A manobra governista é grotesca: visa forçar a Vale a desviar o minério de ferro que extrai no Pará e exporta para todo o mundo para a produção de aço em uma siderúrgica a ser construída naquele estado. Trata-se de queda de braço que vem desde os tempos de Lula e que Dilma Rousseff manteve – e foi uma das razões da substituição, ontem oficializada, de Roger Agnelli na presidência da companhia.

Pelo jeito, os petistas do governo se acham melhores empresários do que os próprios gestores de negócios privados do país... Seria melhor que, antes de levar qualquer bobagem adiante, ouvissem o que têm a dizer executivos dos dois setores afetados pela medida em gestação no Planalto. A desaprovação deles à pretensa sapiência petista é unânime.

“Os produtores de aço estão investindo em mineração e o governo quer forçar as mineradoras a investir em siderurgia. Não tem o menor sentido", disse um empresário do setor de mineração ao Estadão. Nem mesmo representantes da siderurgia aprovaram: “Quando a gente fala em desonerar, tem de ser para a cadeia como um todo”, defendeu Marco Polo de Mello Lopes, presidente executivo do Instituto Aço Brasil.

O problema é que produzir aço hoje é mau negócio, ao qual nenhuma empresa se lançaria a bel prazer. Há excedente na produção mundial – de 550 milhões de toneladas – a ponto de, no ano passado, as próprias siderúrgicas existentes no país terem desativado nove altos-fornos para evitar a superabundância. Será que o governo entende melhor do negócio do que elas?

Uma boa resposta aos desacertos e aos danos que a ingerência estatal está gerando sobre os negócios privados vem do comportamento dos fundos de ações da Vale no mercado. Também em manchete hoje, O Globo mostra que a “interferência política” tornou o FGTS-Vale a pior aplicação do mercado em março. Os fundos – nos quais, em 2002, 254 mil trabalhadores investiram parte de seu FGTS em papéis da mineradora – perderam 6,8% no mês até o último dia 28. No ano, o recuo é de 4,89%.

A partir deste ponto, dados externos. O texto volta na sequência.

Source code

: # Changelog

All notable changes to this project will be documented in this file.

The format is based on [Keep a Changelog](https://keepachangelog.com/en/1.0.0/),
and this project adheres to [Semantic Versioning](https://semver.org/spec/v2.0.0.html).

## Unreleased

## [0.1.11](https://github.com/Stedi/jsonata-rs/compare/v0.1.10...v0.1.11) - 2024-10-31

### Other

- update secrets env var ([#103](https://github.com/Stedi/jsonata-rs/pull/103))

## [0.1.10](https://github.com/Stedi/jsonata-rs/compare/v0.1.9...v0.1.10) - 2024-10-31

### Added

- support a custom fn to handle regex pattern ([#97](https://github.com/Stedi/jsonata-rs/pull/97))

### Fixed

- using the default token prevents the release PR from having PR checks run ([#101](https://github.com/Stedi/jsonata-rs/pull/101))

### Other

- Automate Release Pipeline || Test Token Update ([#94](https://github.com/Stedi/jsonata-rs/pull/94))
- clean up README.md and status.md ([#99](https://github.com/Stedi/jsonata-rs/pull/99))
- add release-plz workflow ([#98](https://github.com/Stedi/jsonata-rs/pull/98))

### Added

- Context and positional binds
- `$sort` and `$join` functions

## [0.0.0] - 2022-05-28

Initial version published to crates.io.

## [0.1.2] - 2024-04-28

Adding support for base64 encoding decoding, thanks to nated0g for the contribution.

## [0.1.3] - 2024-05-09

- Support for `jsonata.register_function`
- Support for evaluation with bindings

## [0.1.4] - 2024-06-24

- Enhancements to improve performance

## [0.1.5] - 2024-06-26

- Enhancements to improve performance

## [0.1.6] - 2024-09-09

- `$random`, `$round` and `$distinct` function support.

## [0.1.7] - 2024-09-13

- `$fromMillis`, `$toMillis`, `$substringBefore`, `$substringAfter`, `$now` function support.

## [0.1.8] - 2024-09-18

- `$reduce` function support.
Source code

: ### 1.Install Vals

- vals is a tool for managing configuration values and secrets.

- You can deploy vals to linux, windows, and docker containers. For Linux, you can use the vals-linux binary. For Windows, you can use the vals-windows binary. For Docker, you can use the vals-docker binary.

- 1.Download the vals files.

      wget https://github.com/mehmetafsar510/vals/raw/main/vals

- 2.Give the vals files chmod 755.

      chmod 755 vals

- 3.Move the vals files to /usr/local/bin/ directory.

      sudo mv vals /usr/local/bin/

Não contente em ser apenas péssimo empresário, o Estado petista se mete a ser pronto-socorro de empresas em maus lençóis. Ontem, a Eletrobrás divulgou que analisa a compra de parte da EDP portuguesa. Seria uma forma de “internacionalizar” a empresa, dizem, embora a estatal brasileira esteja longe de conseguir sanear suas próprias subsidiárias mergulhadas em déficits pelo país afora.

À lista se juntam a possibilidade de os Correios aportarem dinheiro no desgovernado projeto do trem-bala – mais uma vez adiado por causa do risco de ir a leilão sem conseguir atrair o interesse firme de nenhum investidor privado – e o providencial socorro que a Petrobras deve dar ao grupo Bertin, às voltas com dívidas e compromissos não honrados no setor elétrico, como mostrou o Valor Econômico em sua edição de ontem.

A história de um estado empresário, de gigantescas proporções e tentaculares alcances, já foi vivenciada pelos brasileiros no passado. Desembocou num processo de descontrole fiscal, descalabro inflacionário e retrocesso generalizado na economia. São riscos que novamente voltam a nos assombrar. A sociedade sabe que esta é uma carteira de investimentos micada e não pretende ver seu dinheiro apostado nela.